The North Carolina Senate gave initial approval Tuesday to the two-year, more than $50 billion state budget, which also cuts $3.2 billion in taxes over the biennium and billions more years after. It allocates more money to education and increases teacher pay, with a historic amount for infrastructure and savings.
The Senate’s 40-8 vote came more than four months after the start of the fiscal year July 1. The budget proposal also must be approved by the House. Cooper is expected to sign it into law by the end of the week.
“I will sign this budget because, on balance, the good outweighs the bad,” Cooper said Tuesday during a news briefing ahead of the Senate vote. “It moves North Carolina forward in important ways, many that are critical to our state’s progress as we are emerging from this pandemic.”
If the proposal becomes law, North Carolina will spend $25.9 billion in the current fiscal year, representing a 4.3% increase over the previous fiscal year, and $27 billion in 2023, representing a 4.1% increase over the proposed 2022 budget. It also would reduce the governor and attorney general’s authority.
The proposal includes a provision to limit the governor’s ability to shut down the economy because of an emergency. Republican legislators have made three attempts to pass duplicate bills that mirror the provision. All of the attempts have failed, with Cooper vetoing two. The third bill did not make it to a full vote.
Legislative leaders also inserted a provision that would require legislative leaders to sign off on lawsuit settlements involving the General Assembly. Cooper vetoed a bill that mirrors the provision in September, calling it “unconstitutional and unwise.”
Cooper stood by his view of the provisions Tuesday, but he still is committed to signing the budget bill.
“I believe that the provision is unconstitutional and will be held unconstitutional in court,” Cooper said.

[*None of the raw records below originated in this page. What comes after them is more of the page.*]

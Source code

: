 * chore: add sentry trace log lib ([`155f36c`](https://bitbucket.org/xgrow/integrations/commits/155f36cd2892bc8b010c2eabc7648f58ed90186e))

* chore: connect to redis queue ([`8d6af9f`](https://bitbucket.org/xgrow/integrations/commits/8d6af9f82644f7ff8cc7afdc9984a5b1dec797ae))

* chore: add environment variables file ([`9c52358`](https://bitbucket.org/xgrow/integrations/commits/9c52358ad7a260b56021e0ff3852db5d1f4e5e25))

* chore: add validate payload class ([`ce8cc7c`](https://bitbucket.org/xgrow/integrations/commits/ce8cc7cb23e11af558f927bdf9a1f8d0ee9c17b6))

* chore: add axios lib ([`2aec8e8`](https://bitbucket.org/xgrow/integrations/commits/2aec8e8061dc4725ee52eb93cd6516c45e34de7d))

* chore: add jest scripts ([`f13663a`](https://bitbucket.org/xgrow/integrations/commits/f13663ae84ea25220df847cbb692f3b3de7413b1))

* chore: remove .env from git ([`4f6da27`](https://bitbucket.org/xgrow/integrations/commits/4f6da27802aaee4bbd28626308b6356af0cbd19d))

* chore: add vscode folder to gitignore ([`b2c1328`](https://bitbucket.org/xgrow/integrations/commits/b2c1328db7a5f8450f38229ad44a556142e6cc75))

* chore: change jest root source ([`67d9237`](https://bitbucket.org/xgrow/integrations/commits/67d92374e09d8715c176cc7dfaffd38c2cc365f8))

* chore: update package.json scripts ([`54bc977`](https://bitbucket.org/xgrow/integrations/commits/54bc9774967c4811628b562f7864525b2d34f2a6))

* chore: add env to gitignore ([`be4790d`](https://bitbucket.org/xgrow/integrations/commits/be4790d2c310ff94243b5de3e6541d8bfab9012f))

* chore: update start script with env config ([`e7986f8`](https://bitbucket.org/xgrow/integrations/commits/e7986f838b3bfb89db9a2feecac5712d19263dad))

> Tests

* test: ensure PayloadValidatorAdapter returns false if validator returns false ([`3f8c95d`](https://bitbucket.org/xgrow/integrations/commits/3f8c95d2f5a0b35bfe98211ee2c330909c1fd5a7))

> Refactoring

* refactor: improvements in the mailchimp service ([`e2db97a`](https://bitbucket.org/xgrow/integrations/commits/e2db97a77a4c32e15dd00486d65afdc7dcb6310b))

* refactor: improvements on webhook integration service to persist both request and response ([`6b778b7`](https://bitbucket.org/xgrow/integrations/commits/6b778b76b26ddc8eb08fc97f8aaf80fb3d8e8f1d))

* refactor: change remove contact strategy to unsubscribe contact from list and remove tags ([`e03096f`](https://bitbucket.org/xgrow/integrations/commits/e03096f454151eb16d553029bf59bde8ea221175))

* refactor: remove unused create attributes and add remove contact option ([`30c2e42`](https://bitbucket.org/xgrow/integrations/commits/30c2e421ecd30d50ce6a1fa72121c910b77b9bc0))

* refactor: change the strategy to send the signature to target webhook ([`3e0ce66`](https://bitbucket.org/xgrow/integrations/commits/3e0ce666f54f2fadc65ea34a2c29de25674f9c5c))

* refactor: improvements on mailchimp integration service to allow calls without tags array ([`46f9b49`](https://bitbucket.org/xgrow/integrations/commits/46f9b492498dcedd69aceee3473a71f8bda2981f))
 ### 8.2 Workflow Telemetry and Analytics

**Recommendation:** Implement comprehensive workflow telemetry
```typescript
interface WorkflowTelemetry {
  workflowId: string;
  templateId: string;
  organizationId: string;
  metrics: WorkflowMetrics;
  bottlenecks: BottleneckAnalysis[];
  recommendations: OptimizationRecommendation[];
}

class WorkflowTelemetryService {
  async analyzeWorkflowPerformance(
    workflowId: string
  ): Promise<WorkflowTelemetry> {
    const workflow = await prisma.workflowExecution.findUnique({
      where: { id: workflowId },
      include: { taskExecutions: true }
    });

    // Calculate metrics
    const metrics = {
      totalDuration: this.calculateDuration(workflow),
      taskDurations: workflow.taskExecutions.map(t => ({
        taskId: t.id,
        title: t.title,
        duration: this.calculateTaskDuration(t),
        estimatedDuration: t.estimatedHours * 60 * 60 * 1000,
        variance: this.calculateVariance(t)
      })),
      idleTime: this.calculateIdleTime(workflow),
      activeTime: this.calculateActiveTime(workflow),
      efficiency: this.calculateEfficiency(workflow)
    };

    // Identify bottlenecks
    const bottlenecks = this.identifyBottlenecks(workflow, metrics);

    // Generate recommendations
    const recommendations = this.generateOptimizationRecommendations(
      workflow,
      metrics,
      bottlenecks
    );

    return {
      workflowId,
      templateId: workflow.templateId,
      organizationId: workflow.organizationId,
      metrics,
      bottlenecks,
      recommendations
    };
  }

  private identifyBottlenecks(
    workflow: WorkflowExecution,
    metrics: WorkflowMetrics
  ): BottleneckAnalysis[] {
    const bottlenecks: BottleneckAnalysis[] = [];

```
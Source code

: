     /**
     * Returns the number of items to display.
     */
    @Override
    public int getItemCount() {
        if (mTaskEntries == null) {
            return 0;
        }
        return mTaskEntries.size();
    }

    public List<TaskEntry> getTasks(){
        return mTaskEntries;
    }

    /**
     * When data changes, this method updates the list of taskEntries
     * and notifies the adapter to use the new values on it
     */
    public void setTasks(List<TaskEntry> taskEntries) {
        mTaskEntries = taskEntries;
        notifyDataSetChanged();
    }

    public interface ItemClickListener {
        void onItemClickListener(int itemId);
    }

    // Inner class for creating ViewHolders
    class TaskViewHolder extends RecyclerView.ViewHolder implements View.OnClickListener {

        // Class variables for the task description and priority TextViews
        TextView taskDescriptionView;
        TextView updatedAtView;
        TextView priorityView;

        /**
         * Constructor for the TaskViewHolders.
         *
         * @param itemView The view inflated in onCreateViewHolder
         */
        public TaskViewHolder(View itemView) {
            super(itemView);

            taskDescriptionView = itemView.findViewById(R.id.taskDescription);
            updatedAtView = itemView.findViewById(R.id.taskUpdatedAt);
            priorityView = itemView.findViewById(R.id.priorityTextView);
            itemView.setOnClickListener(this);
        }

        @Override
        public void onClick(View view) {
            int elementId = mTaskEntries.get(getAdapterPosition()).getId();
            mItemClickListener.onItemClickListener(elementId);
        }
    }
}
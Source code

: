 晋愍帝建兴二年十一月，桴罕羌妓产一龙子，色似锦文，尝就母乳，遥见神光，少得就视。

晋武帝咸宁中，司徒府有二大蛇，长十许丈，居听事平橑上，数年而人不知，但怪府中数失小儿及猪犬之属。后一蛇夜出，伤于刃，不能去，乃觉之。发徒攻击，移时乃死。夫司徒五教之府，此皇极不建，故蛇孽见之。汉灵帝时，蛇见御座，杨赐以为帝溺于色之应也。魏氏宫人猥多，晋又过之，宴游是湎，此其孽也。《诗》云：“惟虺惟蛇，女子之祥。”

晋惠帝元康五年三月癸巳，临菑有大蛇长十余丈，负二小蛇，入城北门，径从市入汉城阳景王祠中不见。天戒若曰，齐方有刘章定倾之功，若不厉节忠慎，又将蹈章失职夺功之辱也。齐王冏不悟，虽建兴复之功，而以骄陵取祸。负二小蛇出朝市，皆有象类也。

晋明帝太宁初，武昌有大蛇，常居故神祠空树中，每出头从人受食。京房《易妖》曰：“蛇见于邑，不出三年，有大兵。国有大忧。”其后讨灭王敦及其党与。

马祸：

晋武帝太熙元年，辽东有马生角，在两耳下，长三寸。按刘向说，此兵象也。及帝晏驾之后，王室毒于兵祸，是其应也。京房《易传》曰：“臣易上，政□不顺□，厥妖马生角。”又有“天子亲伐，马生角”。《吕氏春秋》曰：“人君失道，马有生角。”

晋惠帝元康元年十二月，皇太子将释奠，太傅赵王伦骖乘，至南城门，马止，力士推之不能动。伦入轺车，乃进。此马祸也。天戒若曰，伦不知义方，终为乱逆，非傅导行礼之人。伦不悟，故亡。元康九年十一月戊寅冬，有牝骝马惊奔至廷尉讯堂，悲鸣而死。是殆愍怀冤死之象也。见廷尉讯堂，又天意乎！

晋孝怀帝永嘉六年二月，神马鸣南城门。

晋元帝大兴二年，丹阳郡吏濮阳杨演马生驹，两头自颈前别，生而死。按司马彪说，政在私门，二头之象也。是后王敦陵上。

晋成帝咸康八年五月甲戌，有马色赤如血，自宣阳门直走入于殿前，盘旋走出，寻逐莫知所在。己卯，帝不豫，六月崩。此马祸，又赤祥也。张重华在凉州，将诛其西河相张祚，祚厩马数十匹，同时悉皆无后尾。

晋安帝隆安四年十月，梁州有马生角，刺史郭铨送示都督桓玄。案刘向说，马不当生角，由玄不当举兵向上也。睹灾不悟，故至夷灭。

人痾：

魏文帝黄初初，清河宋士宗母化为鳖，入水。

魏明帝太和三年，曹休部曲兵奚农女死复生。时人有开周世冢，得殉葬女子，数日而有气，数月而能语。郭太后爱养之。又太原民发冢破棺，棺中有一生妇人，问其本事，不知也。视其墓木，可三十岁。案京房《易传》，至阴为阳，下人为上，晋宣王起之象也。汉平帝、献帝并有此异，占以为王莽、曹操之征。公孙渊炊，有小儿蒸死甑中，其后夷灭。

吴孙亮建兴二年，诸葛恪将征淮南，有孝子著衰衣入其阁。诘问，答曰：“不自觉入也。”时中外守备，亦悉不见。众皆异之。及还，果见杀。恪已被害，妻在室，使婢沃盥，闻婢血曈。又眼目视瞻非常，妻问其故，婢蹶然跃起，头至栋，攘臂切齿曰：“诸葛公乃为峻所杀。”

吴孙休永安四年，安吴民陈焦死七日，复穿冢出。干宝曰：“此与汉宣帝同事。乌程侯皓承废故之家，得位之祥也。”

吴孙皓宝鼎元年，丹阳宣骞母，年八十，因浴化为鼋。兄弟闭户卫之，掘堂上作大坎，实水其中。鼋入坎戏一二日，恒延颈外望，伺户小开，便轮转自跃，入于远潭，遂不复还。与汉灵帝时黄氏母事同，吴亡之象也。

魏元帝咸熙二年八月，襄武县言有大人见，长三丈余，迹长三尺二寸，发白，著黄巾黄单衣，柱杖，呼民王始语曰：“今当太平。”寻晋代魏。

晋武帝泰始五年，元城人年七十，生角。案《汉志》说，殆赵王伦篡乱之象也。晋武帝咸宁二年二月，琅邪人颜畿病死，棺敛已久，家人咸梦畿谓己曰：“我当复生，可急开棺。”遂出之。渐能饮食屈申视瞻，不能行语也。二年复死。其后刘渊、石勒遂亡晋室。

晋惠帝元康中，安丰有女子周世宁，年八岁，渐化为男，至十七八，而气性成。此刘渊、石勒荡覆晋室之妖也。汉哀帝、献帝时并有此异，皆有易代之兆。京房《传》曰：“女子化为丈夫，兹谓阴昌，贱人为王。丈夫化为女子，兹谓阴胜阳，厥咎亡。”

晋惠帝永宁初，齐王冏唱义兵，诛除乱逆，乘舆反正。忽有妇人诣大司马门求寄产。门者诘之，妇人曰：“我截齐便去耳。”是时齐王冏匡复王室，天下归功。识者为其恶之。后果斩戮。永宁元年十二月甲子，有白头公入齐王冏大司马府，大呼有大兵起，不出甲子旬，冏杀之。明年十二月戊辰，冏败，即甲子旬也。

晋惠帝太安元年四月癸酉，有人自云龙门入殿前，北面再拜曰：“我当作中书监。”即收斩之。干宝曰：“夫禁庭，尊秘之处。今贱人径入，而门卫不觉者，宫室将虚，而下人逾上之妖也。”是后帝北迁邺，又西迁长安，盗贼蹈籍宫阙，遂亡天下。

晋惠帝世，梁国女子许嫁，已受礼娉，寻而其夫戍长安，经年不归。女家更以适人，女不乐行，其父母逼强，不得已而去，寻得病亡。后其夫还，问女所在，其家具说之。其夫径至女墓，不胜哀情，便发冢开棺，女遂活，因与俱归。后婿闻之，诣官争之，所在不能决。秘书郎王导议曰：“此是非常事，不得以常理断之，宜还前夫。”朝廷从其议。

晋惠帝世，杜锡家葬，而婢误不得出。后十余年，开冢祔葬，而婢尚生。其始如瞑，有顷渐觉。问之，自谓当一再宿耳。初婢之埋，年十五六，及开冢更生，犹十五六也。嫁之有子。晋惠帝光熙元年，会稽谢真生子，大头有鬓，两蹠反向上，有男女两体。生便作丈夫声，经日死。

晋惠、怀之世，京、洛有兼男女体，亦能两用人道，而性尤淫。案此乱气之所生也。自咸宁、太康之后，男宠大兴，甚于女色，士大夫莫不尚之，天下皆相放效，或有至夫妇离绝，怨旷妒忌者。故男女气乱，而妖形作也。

The bill includes a record $8 billion infrastructure plan, including adding $6 billion to the State Capital and Infrastructure Fund. The proposal directs $4.25 billion to North Carolina’s rainy day fund and another $800 million for disaster relief. It also increases base K-12 education spending by $1.5 billion, pushing the budget line close to $11 billion.
Under the measure, the state would cut $3.5 billion in taxes for the next two years and $13 billion for the next five. The proposal would increase the state’s zero-tax bracket from $21,500 to $25,500. It cuts the personal income tax rate from 5.25% to 3.99% by 2027, starting with 4.99% in 2022. It increases child tax deduction by $500 per child and eliminates state income tax on military pensions.
The bill also reduces the franchise tax base for corporations and phases out the corporate income tax over six years, beginning in 2025. It makes expenses paid with Paycheck Protection Program loans tax deductible.
“This budget continues the Republican-led legislature’s decade-long commitment to low taxes and responsible spending,” Senate Leader Phil Berger, R-Rockingham, said in a statement. “The multibillion dollar surpluses these policies helped create are evidence that they’re working, and it means we can cut taxes even more.”
The budget plan also makes use of federal American Rescue Plan Act funding. Lawmakers would use $545 million for 5% bonuses for teachers and state employees. Teachers will receive an average 6.7% pay increase over the biennium and up to $2,800 in bonuses. The proposal also secures $15 an hour for noncertified school and community college personnel.
The Senate must approve the bill with a third vote before passing it along to the House.
Senate Minority Leader Dan Blue, D-Wake, and Cooper said the budget does more good than bad. Blue said the tax cuts in the proposal could hurt the state. He urged his colleagues to find an “economic driver” that could offset the cuts.
“I want to say that that I had higher hopes for this budget, both in the process and the end result, but I know what the reality of compromise is,” Blue said. “This is the reality of compromise and governing, and I accept that. We move further down the road, and I think that we’ve done that we could do better than this.”